Rules:          CPLR 2301; Judiciary Law § 212(2)(l); 22 NYCRR 100.0(S); 100.1; 100.2(A); 100.3(B)(6); 22 NYCRR 101.1; Opinions 15-197(A); 13-183; 10-111; 09-205; 09-173; 02-49; 96-150; People v Antommarchi, 80 NY2d 247 (1992).


         The local District Attorney routinely asks the inquiring town or village justice to “contact witnesses, complainants and officers” for court appearances (e.g. hearings and trials). On taking office, the judge asked court administrators if the court may comply and received conflicting responses. The judge explains the court’s prior practice to notify witnesses on request has “caused the witnesses, victims and officers to” contact the court with “questions about pending cases.” As the court’s staff works part-time, and thus cannot screen or return all such calls, the judge is particularly concerned about risking exposure to ex parte communications. Also, while this judge is currently unaware of any such request by a defense attorney for the court to contact witnesses about court appearances, the judge notes that if the court were to undertake to notify all defense and prosecution witnesses, this would only increase the volume of phone calls to the court, and the substantial risk of ex parte communications. Thus, he/she asks if it is proper for the court to contact witnesses, complainants, and law enforcement officers on behalf of the District Attorney’s office.

         A judge must act to promote public confidence in the judiciary’s integrity and impartiality (22 NYCRR 100.2[A]) and to preserve its independence (22 NYCRR 100.1; see also 22 NYCRR 100.0[S] [“An ‘independent’ judiciary is one free of outside influences or control”]). In particular, the Committee has repeatedly advised judges to maintain their independence from prosecutors and not participate or assist in what is essentially a prosecutor’s responsibility (see e.g. Opinion 13-183).

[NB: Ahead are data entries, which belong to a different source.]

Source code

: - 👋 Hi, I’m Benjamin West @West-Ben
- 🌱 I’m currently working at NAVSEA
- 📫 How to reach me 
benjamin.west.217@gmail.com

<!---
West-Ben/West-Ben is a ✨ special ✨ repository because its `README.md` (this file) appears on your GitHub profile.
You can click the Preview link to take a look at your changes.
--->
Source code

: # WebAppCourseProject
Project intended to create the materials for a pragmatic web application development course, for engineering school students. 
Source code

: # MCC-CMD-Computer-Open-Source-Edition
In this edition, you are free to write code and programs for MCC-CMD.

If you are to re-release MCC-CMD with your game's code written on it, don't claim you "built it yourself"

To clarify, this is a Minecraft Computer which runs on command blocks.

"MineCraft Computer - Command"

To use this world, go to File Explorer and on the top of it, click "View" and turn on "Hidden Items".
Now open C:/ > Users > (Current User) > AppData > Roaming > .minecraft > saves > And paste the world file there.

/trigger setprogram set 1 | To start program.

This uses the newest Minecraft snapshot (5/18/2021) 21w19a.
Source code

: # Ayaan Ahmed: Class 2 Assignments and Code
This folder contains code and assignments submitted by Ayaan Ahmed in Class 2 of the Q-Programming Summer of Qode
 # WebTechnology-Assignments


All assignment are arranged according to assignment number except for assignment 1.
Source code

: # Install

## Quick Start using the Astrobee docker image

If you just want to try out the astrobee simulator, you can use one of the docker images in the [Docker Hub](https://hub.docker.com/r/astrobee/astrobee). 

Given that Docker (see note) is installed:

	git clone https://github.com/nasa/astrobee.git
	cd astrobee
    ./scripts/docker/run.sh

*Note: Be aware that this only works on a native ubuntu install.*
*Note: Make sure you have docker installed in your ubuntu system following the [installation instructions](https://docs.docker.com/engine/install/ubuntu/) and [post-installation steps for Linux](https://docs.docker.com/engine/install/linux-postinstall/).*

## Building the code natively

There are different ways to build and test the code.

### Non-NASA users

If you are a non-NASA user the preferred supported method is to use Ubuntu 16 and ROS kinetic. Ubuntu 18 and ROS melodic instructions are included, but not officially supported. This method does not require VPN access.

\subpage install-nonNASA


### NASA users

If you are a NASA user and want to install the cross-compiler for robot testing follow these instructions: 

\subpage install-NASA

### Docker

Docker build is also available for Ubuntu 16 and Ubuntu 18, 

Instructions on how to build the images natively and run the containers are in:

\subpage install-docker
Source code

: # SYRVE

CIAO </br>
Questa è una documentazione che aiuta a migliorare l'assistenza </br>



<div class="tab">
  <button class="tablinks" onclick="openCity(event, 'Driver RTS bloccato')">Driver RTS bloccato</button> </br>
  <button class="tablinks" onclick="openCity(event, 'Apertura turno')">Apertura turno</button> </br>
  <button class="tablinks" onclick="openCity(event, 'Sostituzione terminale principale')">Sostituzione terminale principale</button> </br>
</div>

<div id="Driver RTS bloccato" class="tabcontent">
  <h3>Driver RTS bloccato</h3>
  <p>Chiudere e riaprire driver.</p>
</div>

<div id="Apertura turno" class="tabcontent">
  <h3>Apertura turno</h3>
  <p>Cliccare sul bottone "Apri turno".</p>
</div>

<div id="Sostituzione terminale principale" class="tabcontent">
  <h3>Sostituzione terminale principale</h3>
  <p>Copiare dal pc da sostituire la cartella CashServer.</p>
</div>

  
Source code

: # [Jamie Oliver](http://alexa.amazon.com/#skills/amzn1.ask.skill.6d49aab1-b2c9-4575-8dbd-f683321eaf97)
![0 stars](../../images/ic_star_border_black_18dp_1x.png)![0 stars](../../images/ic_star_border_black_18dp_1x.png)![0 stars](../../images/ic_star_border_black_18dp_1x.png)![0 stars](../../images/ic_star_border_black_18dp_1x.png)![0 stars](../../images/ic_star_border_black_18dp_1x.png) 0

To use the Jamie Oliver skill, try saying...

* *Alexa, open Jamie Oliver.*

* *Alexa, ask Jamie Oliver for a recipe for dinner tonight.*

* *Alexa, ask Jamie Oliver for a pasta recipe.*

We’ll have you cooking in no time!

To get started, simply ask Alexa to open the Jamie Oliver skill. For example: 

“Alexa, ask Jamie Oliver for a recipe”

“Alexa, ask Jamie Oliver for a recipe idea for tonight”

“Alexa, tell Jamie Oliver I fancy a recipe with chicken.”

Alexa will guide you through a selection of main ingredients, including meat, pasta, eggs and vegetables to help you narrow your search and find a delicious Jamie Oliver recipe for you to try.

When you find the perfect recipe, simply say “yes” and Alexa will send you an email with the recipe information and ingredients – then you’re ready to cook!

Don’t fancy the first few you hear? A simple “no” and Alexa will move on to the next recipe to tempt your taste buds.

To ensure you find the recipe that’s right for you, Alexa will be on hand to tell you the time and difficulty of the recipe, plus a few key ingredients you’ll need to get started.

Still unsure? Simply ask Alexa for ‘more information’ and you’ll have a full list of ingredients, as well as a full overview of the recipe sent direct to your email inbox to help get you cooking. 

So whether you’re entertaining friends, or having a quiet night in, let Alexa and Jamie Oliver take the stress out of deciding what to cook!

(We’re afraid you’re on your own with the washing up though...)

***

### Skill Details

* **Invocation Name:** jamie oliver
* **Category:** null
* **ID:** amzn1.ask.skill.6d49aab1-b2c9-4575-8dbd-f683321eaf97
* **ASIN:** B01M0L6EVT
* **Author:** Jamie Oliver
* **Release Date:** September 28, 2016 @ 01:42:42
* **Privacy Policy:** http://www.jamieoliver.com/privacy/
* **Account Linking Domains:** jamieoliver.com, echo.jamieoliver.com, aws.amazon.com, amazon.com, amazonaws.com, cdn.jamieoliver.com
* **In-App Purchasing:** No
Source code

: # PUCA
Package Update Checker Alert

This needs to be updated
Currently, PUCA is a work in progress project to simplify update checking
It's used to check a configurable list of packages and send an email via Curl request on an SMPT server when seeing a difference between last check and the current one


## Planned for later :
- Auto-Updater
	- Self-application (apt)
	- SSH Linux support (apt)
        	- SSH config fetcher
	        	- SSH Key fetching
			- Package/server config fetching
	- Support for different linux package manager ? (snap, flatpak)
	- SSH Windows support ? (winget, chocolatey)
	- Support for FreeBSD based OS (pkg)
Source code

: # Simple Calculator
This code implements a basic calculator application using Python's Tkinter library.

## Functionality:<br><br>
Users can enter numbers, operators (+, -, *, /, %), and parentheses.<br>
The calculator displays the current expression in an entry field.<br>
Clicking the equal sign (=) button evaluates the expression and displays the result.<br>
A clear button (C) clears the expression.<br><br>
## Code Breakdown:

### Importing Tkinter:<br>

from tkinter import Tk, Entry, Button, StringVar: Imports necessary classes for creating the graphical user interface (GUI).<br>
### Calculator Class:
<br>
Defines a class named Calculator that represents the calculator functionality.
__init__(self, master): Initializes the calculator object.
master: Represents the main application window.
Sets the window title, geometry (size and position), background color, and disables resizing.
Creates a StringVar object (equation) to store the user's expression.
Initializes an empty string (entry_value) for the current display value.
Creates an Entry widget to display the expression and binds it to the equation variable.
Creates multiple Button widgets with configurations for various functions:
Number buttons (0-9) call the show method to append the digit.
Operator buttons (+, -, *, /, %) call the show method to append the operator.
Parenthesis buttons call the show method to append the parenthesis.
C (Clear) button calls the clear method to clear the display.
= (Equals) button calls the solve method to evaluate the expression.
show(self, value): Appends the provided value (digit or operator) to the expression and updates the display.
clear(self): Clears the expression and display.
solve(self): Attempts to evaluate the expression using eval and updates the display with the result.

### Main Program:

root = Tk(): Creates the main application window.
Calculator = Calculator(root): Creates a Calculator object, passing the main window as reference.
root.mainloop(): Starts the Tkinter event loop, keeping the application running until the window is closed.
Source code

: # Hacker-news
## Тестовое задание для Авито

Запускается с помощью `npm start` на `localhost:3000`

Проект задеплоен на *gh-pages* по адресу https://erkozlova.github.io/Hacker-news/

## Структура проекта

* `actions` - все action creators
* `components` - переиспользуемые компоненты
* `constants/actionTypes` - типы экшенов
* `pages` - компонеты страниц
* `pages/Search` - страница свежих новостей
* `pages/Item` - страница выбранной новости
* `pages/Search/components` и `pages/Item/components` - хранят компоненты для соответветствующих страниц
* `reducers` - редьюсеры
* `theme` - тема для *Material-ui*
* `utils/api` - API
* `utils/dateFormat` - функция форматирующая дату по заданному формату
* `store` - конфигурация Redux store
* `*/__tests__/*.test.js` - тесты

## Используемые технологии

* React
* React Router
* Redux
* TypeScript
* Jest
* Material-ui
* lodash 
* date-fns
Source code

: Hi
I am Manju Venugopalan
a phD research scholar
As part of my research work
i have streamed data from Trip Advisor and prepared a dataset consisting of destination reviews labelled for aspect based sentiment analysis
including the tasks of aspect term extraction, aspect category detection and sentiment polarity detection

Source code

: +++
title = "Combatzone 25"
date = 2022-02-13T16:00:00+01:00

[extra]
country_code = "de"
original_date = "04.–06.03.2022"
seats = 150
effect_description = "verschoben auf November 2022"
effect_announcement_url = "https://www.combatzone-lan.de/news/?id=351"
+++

Notification of Parties and Their Counsel

         As for this inquiry, the Committee first notes that all those legally entitled to notice and an opportunity to be heard in a case must be notified about upcoming court appearances according to law (see 22 NYCRR 100.3[B][6] [“A judge shall accord to every person who has a legal interest in a proceeding, or that person’s lawyer, the right to be heard according to law.”]). Questions about who is entitled to notice, and how, when and by whom they must be notified, are primarily legal questions the Committee cannot address (see generally Judiciary Law § 212[2][l]; 22 NYCRR 101.1).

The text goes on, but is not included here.